Your answer must be every line of the data that holds the string "getVoices".

▼▼▼

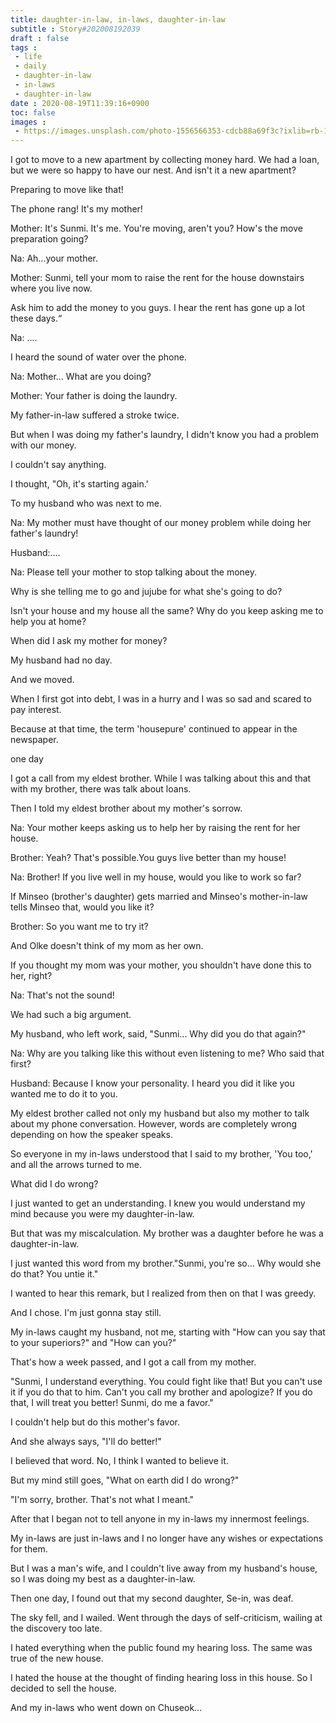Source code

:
 ```yaml
---
title: daughter-in-law, in-laws, daughter-in-law
subtitle : Story#202008192039
draft : false
tags :
 - life
 - daily
 - daughter-in-law
 - in-laws
 - daughter-in-law
date : 2020-08-19T11:39:16+0900
toc: false
images : 
 - https://images.unsplash.com/photo-1556566353-cdcb88a69f3c?ixlib=rb-1.2.1&q=80&fm=jpg&crop=entropy&cs=tinysrgb&w=1080&fit=max&ixid=eyJhcHBfaWQiOjE1NTU0OX0
---
```


I got to move to a new apartment by collecting money hard. We had a loan, but we were so happy to have our nest. And isn't it a new apartment?  

Preparing to move like that!  

The phone rang! It's my mother!  

Mother: It's Sunmi. It's me. You're moving, aren't you? How's the move preparation going?  

Na: Ah...your mother.  

Mother: Sunmi, tell your mom to raise the rent for the house downstairs where you live now.  

Ask him to add the money to you guys. I hear the rent has gone up a lot these days.“  

Na: ....  

I heard the sound of water over the phone.  

Na: Mother... What are you doing?  

Mother: Your father is doing the laundry.  

My father-in-law suffered a stroke twice.  

But when I was doing my father's laundry, I didn't know you had a problem with our money.  

I couldn't say anything.  

I thought, "Oh, it's starting again.'  

To my husband who was next to me.  

Na: My mother must have thought of our money problem while doing her father's laundry!  

Husband:....  

Na: Please tell your mother to stop talking about the money.  

Why is she telling me to go and jujube for what she's going to do?  

Isn't your house and my house all the same? Why do you keep asking me to help you at home?  

When did I ask my mother for money?  

My husband had no day.  

And we moved.  

When I first got into debt, I was in a hurry and I was so sad and scared to pay interest.  

Because at that time, the term 'housepure' continued to appear in the newspaper.  

one day  

I got a call from my eldest brother. While I was talking about this and that with my brother, there was talk about loans.  

Then I told my eldest brother about my mother's sorrow.  

Na: Your mother keeps asking us to help her by raising the rent for her house.  

Brother: Yeah? That's possible.You guys live better than my house!  

Na: Brother! If you live well in my house, would you like to work so far?  

If Minseo (brother's daughter) gets married and Minseo's mother-in-law tells Minseo that, would you like it?  

Brother: So you want me to try it?  

And Olke doesn't think of my mom as her own.  

If you thought my mom was your mother, you shouldn't have done this to her, right?  

Na: That's not the sound!  

We had such a big argument.  

My husband, who left work, said, "Sunmi... Why did you do that again?"  

Na: Why are you talking like this without even listening to me? Who said that first?  

Husband: Because I know your personality. I heard you did it like you wanted me to do it to you.  

My eldest brother called not only my husband but also my mother to talk about my phone conversation. However, words are completely wrong depending on how the speaker speaks.  

So everyone in my in-laws understood that I said to my brother, 'You too,' and all the arrows turned to me.  

What did I do wrong?  

I just wanted to get an understanding. I knew you would understand my mind because you were my daughter-in-law.  

But that was my miscalculation. My brother was a daughter before he was a daughter-in-law.  

I just wanted this word from my brother."Sunmi, you're so... Why would she do that? You untie it."  

I wanted to hear this remark, but I realized from then on that I was greedy.  

And I chose. I'm just gonna stay still.  

My in-laws caught my husband, not me, starting with "How can you say that to your superiors?" and "How can you?"  

That's how a week passed, and I got a call from my mother.  

"Sunmi, I understand everything. You could fight like that! But you can't use it if you do that to him. Can't you call my brother and apologize? If you do that, I will treat you better! Sunmi, do me a favor."  

I couldn't help but do this mother's favor.  

And she always says, "I'll do better!"  

I believed that word. No, I think I wanted to believe it.  

But my mind still goes, "What on earth did I do wrong?"  

"I'm sorry, brother. That's not what I meant."  

After that I began not to tell anyone in my in-laws my innermost feelings.  

My in-laws are just in-laws and I no longer have any wishes or expectations for them.  

But I was a man's wife, and I couldn't live away from my husband's house, so I was doing my best as a daughter-in-law.  

Then one day, I found out that my second daughter, Se-in, was deaf.  

The sky fell, and I wailed. Went through the days of self-criticism, wailing at the discovery too late.  

I hated everything when the public found my hearing loss. The same was true of the new house.  

I hated the house at the thought of finding hearing loss in this house. So I decided to sell the house.  

And my in-laws who went down on Chuseok...  

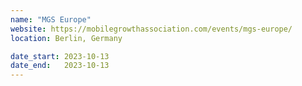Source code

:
 ```yaml
---
name: "MGS Europe"
website: https://mobilegrowthassociation.com/events/mgs-europe/
location: Berlin, Germany

date_start: 2023-10-13
date_end:   2023-10-13
---
```

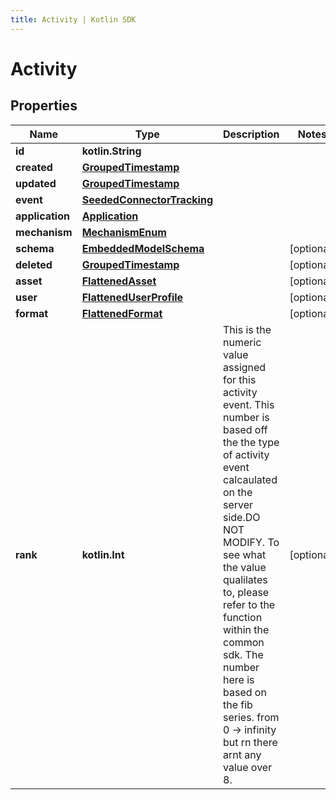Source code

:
 ```yaml
---
title: Activity | Kotlin SDK
---
```



# Activity

## Properties
Name | Type | Description | Notes
------------ | ------------- | ------------- | -------------
**id** | **kotlin.String** |  | 
**created** | [**GroupedTimestamp**](GroupedTimestamp) |  | 
**updated** | [**GroupedTimestamp**](GroupedTimestamp) |  | 
**event** | [**SeededConnectorTracking**](SeededConnectorTracking) |  | 
**application** | [**Application**](Application) |  | 
**mechanism** | [**MechanismEnum**](MechanismEnum) |  | 
**schema** | [**EmbeddedModelSchema**](EmbeddedModelSchema) |  |  [optional]
**deleted** | [**GroupedTimestamp**](GroupedTimestamp) |  |  [optional]
**asset** | [**FlattenedAsset**](FlattenedAsset) |  |  [optional]
**user** | [**FlattenedUserProfile**](FlattenedUserProfile) |  |  [optional]
**format** | [**FlattenedFormat**](FlattenedFormat) |  |  [optional]
**rank** | **kotlin.Int** | This is the numeric value assigned for this activity event. This number is based off the the type of activity event calcaulated on the server side.DO NOT MODIFY. To see what the value qualilates to, please refer to the function within the common sdk. The number here is based on the fib series. from 0 -&gt; infinity but rn there arnt any value over 8. |  [optional]



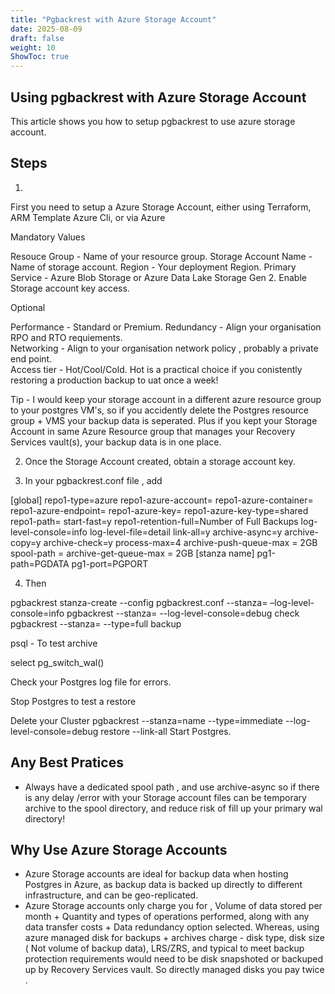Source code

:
 ```yaml
---
title: "Pgbackrest with Azure Storage Account"
date: 2025-08-09
draft: false
weight: 10
ShowToc: true
---
```


Using pgbackrest with Azure Storage Account 
-------------------------------------------

This article shows you how to setup pgbackrest to use azure storage account. 

Steps
-----

1)

First you need to setup a Azure Storage Account, either using Terraform, ARM Template Azure Cli, or via Azure 

Mandatory Values

Resouce Group - Name of your resource group. 
Storage Account Name - Name of storage account. 
Region -  Your deployment Region. 
Primary Service -  Azure Blob Storage or Azure Data Lake Storage Gen 2.
Enable Storage account key access.

Optional

Performance - Standard or Premium. 
Redundancy - Align your organisation RPO and RTO requiements.  
Networking - Align to your organisation network policy , probably a private end point.  
Access tier -  Hot/Cool/Cold.  Hot is a practical choice if you conistently restoring a production backup to uat once a week!

Tip -  I would keep your storage account in a different azure resource group to your postgres VM's,
so if you accidently delete the Postgres resource group + VMS your backup data is seperated. Plus if you kept
your Storage Account in same Azure Resource group that manages your Recovery Services vault(s),  your backup data is in one place.
 

2) Once the Storage Account created, obtain a storage account key.

3) In your pgbackrest.conf file , add  

[global]
repo1-type=azure
repo1-azure-account=<Azure Storage Account Name>
repo1-azure-container=<Azure Container Name>
repo1-azure-endpoint=<End Point>
repo1-azure-key=<Key>
repo1-azure-key-type=shared
repo1-path=<Repo Path with Meta Data>
start-fast=y
repo1-retention-full=Number of Full Backups
log-level-console=info
log-level-file=detail
link-all=y
archive-async=y
archive-copy=y
archive-check=y
process-max=4
archive-push-queue-max = 2GB
spool-path             = <Spool Path>
archive-get-queue-max  = 2GB
[stanza name]
pg1-path=PGDATA
pg1-port=PGPORT

4) Then 

pgbackrest stanza-create --config pgbackrest.conf --stanza=<name> –log-level-console=info
pgbackrest --stanza=<name> --log-level-console=debug check
pgbackrest --stanza=<name> --type=full backup

psql - To test archive

select pg_switch_wal()

Check your Postgres log file for errors.

Stop Postgres to test a restore 

Delete your Cluster
pgbackrest --stanza=name --type=immediate  --log-level-console=debug restore --link-all
Start Postgres.

Any Best Pratices
---

* Always have a dedicated spool path , and use archive-async so  if there is any delay /error with your Storage account
  files can be temporary archive to the spool directory, and reduce risk of fill up your primary wal directory!

Why Use Azure Storage Accounts
---

*  Azure Storage accounts are ideal for backup data when hosting Postgres in Azure, as backup data is backed up directly
   to different infrastructure, and can be geo-replicated.
*  Azure Storage accounts only charge you for , Volume of data stored per month + Quantity and types of operations performed, along with any data transfer costs + Data redundancy option selected.  Whereas, using azure managed disk for backups + archives charge - disk type, disk size ( Not volume of backup data), LRS/ZRS,  and typical to meet backup protection requirements would need to be disk snapshoted or backuped up by  Recovery Services vault. So directly managed disks you pay twice .


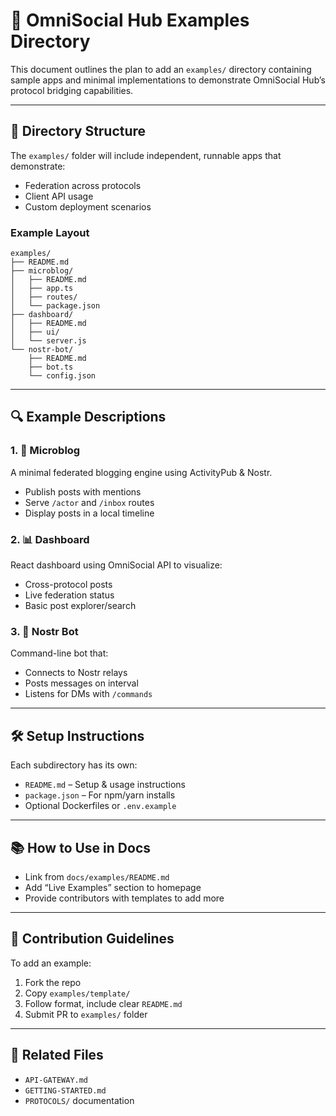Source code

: # 🧪 OmniSocial Hub Examples Directory

This document outlines the plan to add an `examples/` directory containing sample apps and minimal implementations to demonstrate OmniSocial Hub’s protocol bridging capabilities.

---

## 📁 Directory Structure

The `examples/` folder will include independent, runnable apps that demonstrate:

- Federation across protocols
- Client API usage
- Custom deployment scenarios

### Example Layout

```
examples/
├── README.md
├── microblog/
│   ├── README.md
│   ├── app.ts
│   ├── routes/
│   └── package.json
├── dashboard/
│   ├── README.md
│   ├── ui/
│   └── server.js
└── nostr-bot/
    ├── README.md
    ├── bot.ts
    └── config.json
```

---

## 🔍 Example Descriptions

### 1. 📝 Microblog

A minimal federated blogging engine using ActivityPub & Nostr.

- Publish posts with mentions
- Serve `/actor` and `/inbox` routes
- Display posts in a local timeline

### 2. 📊 Dashboard

React dashboard using OmniSocial API to visualize:

- Cross-protocol posts
- Live federation status
- Basic post explorer/search

### 3. 🤖 Nostr Bot

Command-line bot that:

- Connects to Nostr relays
- Posts messages on interval
- Listens for DMs with `/commands`

---

## 🛠 Setup Instructions

Each subdirectory has its own:

- `README.md` – Setup & usage instructions
- `package.json` – For npm/yarn installs
- Optional Dockerfiles or `.env.example`

---

## 📚 How to Use in Docs

- Link from `docs/examples/README.md`
- Add “Live Examples” section to homepage
- Provide contributors with templates to add more

---

## 🚧 Contribution Guidelines

To add an example:

1. Fork the repo
2. Copy `examples/template/`
3. Follow format, include clear `README.md`
4. Submit PR to `examples/` folder

---

## 🧩 Related Files

- `API-GATEWAY.md`
- `GETTING-STARTED.md`
- `PROTOCOLS/` documentation

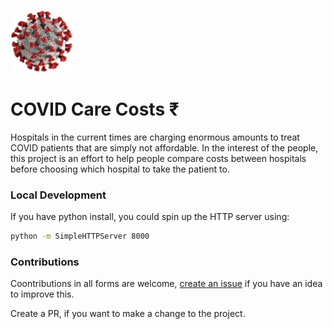![](./images/covid.png)

# COVID Care Costs ₹


Hospitals in the current times are charging enormous amounts to treat COVID patients that are simply not affordable.
In the interest of the people, this project is an effort to help people compare costs between hospitals before choosing which hospital to take the patient to.


### Local Development

If you have python install, you could spin up the HTTP server using:

```sh
python -m SimpleHTTPServer 8000
```

### Contributions
Coontributions in all forms are welcome, [create an issue](https://github.com/bitsapien/covid-care-costs/issues/new) if you have an idea to improve this.

Create a PR, if you want to make a change to the project.


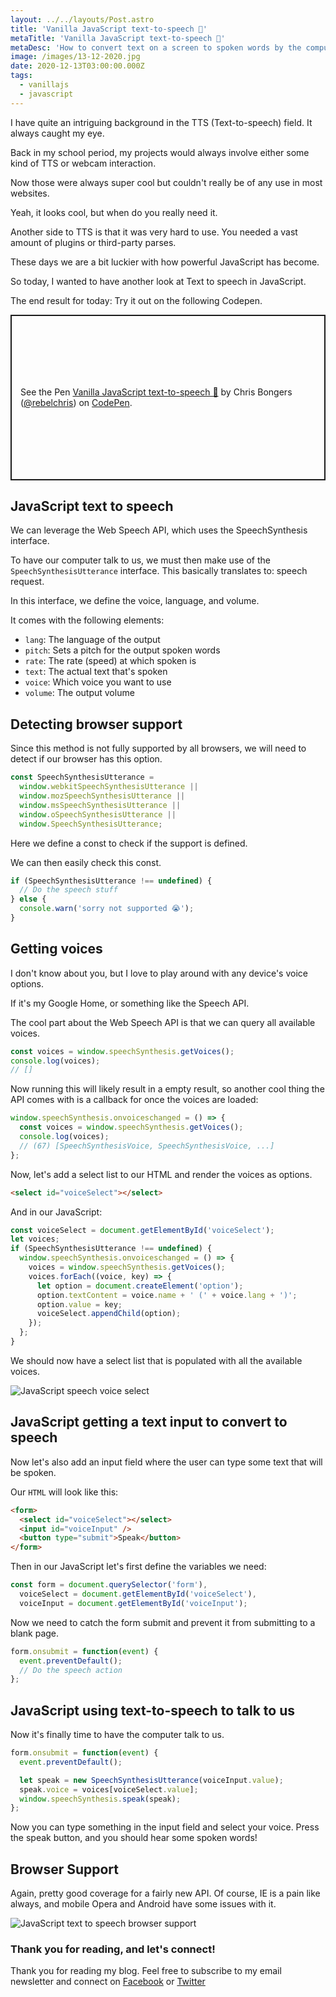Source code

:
```yaml
---
layout: ../../layouts/Post.astro
title: 'Vanilla JavaScript text-to-speech 💬'
metaTitle: 'Vanilla JavaScript text-to-speech 💬'
metaDesc: 'How to convert text on a screen to spoken words by the computer'
image: /images/13-12-2020.jpg
date: 2020-12-13T03:00:00.000Z
tags:
  - vanillajs
  - javascript
---
```


I have quite an intriguing background in the TTS (Text-to-speech) field. It always caught my eye.

Back in my school period, my projects would always involve either some kind of TTS or webcam interaction.

Now those were always super cool but couldn't really be of any use in most websites.

Yeah, it looks cool, but when do you really need it.

Another side to TTS is that it was very hard to use. You needed a vast amount of plugins or third-party parses.

These days we are a bit luckier with how powerful JavaScript has become.

So today, I wanted to have another look at Text to speech in JavaScript.

The end result for today: Try it out on the following Codepen.

<p class="codepen" data-height="265" data-theme-id="dark" data-default-tab="js,result" data-user="rebelchris" data-slug-hash="wvzWmep" style="height: 265px; box-sizing: border-box; display: flex; align-items: center; justify-content: center; border: 2px solid; margin: 1em 0; padding: 1em;" data-pen-title="Vanilla JavaScript text-to-speech 💬">
  <span>See the Pen <a href="https://codepen.io/rebelchris/pen/wvzWmep">
  Vanilla JavaScript text-to-speech 💬</a> by Chris Bongers (<a href="https://codepen.io/rebelchris">@rebelchris</a>)
  on <a href="https://codepen.io">CodePen</a>.</span>
</p>
<script async src="https://cpwebassets.codepen.io/assets/embed/ei.js"></script>

## JavaScript text to speech

We can leverage the Web Speech API, which uses the SpeechSynthesis interface.

To have our computer talk to us, we must then make use of the `SpeechSynthesisUtterance` interface.
This basically translates to: speech request.

In this interface, we define the voice, language, and volume.

It comes with the following elements:

- `lang`: The language of the output
- `pitch`: Sets a pitch for the output spoken words
- `rate`: The rate (speed) at which spoken is
- `text`: The actual text that's spoken
- `voice`: Which voice you want to use
- `volume`: The output volume

## Detecting browser support

Since this method is not fully supported by all browsers, we will need to detect if our browser has this option.

```js
const SpeechSynthesisUtterance =
  window.webkitSpeechSynthesisUtterance ||
  window.mozSpeechSynthesisUtterance ||
  window.msSpeechSynthesisUtterance ||
  window.oSpeechSynthesisUtterance ||
  window.SpeechSynthesisUtterance;
```

Here we define a const to check if the support is defined.

We can then easily check this const.

```js
if (SpeechSynthesisUtterance !== undefined) {
  // Do the speech stuff
} else {
  console.warn('sorry not supported 😭');
}
```

## Getting voices

I don't know about you, but I love to play around with any device's voice options.

If it's my Google Home, or something like the Speech API.

The cool part about the Web Speech API is that we can query all available voices.

```js
const voices = window.speechSynthesis.getVoices();
console.log(voices);
// []
```

Now running this will likely result in a empty result, so another cool thing the API comes with is a callback for once the voices are loaded:

```js
window.speechSynthesis.onvoiceschanged = () => {
  const voices = window.speechSynthesis.getVoices();
  console.log(voices);
  // (67) [SpeechSynthesisVoice, SpeechSynthesisVoice, ...]
};
```

Now, let's add a select list to our HTML and render the voices as options.

```html
<select id="voiceSelect"></select>
```

And in our JavaScript:

```js
const voiceSelect = document.getElementById('voiceSelect');
let voices;
if (SpeechSynthesisUtterance !== undefined) {
  window.speechSynthesis.onvoiceschanged = () => {
    voices = window.speechSynthesis.getVoices();
    voices.forEach((voice, key) => {
      let option = document.createElement('option');
      option.textContent = voice.name + ' (' + voice.lang + ')';
      option.value = key;
      voiceSelect.appendChild(option);
    });
  };
}
```

We should now have a select list that is populated with all the available voices.

![JavaScript speech voice select](https://cdn.hashnode.com/res/hashnode/image/upload/v1607410751016/BX67CW59S.png)

## JavaScript getting a text input to convert to speech

Now let's also add an input field where the user can type some text that will be spoken.

Our `HTML` will look like this:

```html
<form>
  <select id="voiceSelect"></select>
  <input id="voiceInput" />
  <button type="submit">Speak</button>
</form>
```

Then in our JavaScript let's first define the variables we need:

```js
const form = document.querySelector('form'),
  voiceSelect = document.getElementById('voiceSelect'),
  voiceInput = document.getElementById('voiceInput');
```

Now we need to catch the form submit and prevent it from submitting to a blank page.

```js
form.onsubmit = function(event) {
  event.preventDefault();
  // Do the speech action
};
```

## JavaScript using text-to-speech to talk to us

Now it's finally time to have the computer talk to us.

```js
form.onsubmit = function(event) {
  event.preventDefault();

  let speak = new SpeechSynthesisUtterance(voiceInput.value);
  speak.voice = voices[voiceSelect.value];
  window.speechSynthesis.speak(speak);
};
```

Now you can type something in the input field and select your voice.
Press the speak button, and you should hear some spoken words!

## Browser Support

Again, pretty good coverage for a fairly new API.
Of course, IE is a pain like always, and mobile Opera and Android have some issues with it.

![JavaScript text to speech browser support](https://caniuse.bitsofco.de/static/v1/mdn-api__SpeechSynthesisUtterance-1607412204741.png)

### Thank you for reading, and let's connect!

Thank you for reading my blog. Feel free to subscribe to my email newsletter and connect on [Facebook](https://www.facebook.com/DailyDevTipsBlog) or [Twitter](https://twitter.com/DailyDevTips1)
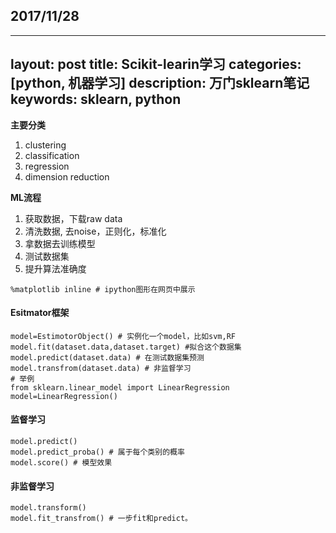 ## 2017/11/28 
---
layout: post
title: Scikit-learin学习
categories: [python, 机器学习]
description: 万门sklearn笔记
keywords: sklearn, python
---

**主要分类**
1. clustering
2. classification
3. regression
4. dimension reduction

**ML流程**
1. 获取数据，下载raw data
2. 清洗数据, 去noise，正则化，标准化
3. 拿数据去训练模型
4. 测试数据集
5. 提升算法准确度

```
%matplotlib inline # ipython图形在网页中展示
```

#### Esitmator框架
```{python}
model=EstimotorObject() # 实例化一个model，比如svm,RF
model.fit(dataset.data,dataset.target) #拟合这个数据集
model.predict(dataset.data) # 在测试数据集预测
model.transfrom(dataset.data) # 非监督学习
# 举例
from sklearn.linear_model import LinearRegression
model=LinearRegression()

```
#### 监督学习
```{python}
model.predict()
model.predict_proba() # 属于每个类别的概率
model.score() # 模型效果

```
#### 非监督学习
```
model.transform()
model.fit_transfrom() # 一步fit和predict。
```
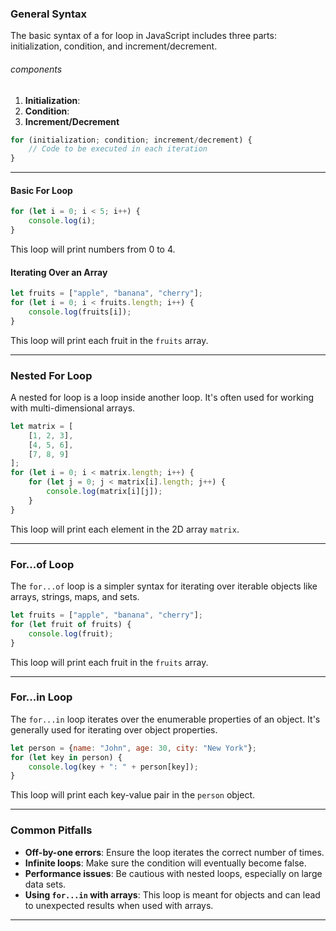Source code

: ### General Syntax
The basic syntax of a for loop in JavaScript includes three parts: initialization, condition, and increment/decrement.
###### components
1. **Initialization**:
2. **Condition**:
3. **Increment/Decrement**

```javascript
for (initialization; condition; increment/decrement) {
    // Code to be executed in each iteration
}
```

---

#### Basic For Loop
```javascript
for (let i = 0; i < 5; i++) {
    console.log(i);
}
```
This loop will print numbers from 0 to 4.

#### Iterating Over an Array
```javascript
let fruits = ["apple", "banana", "cherry"];
for (let i = 0; i < fruits.length; i++) {
    console.log(fruits[i]);
}
```
This loop will print each fruit in the `fruits` array.

---

### Nested For Loop
A nested for loop is a loop inside another loop. It's often used for working with multi-dimensional arrays.

```javascript
let matrix = [
    [1, 2, 3],
    [4, 5, 6],
    [7, 8, 9]
];
for (let i = 0; i < matrix.length; i++) {
    for (let j = 0; j < matrix[i].length; j++) {
        console.log(matrix[i][j]);
    }
}
```
This loop will print each element in the 2D array `matrix`.

---

### For...of Loop
The `for...of` loop is a simpler syntax for iterating over iterable objects like arrays, strings, maps, and sets.

```javascript
let fruits = ["apple", "banana", "cherry"];
for (let fruit of fruits) {
    console.log(fruit);
}
```
This loop will print each fruit in the `fruits` array.

---

### For...in Loop
The `for...in` loop iterates over the enumerable properties of an object. It's generally used for iterating over object properties.

```javascript
let person = {name: "John", age: 30, city: "New York"};
for (let key in person) {
    console.log(key + ": " + person[key]);
}
```
This loop will print each key-value pair in the `person` object.

---
### Common Pitfalls
- **Off-by-one errors**: Ensure the loop iterates the correct number of times.
- **Infinite loops**: Make sure the condition will eventually become false.
- **Performance issues**: Be cautious with nested loops, especially on large data sets.
- **Using `for...in` with arrays**: This loop is meant for objects and can lead to unexpected results when used with arrays.

---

▲▲▲

→ **Exercise response**
const voices = window.speechSynthesis.getVoices();
  const voices = window.speechSynthesis.getVoices();
    voices = window.speechSynthesis.getVoices();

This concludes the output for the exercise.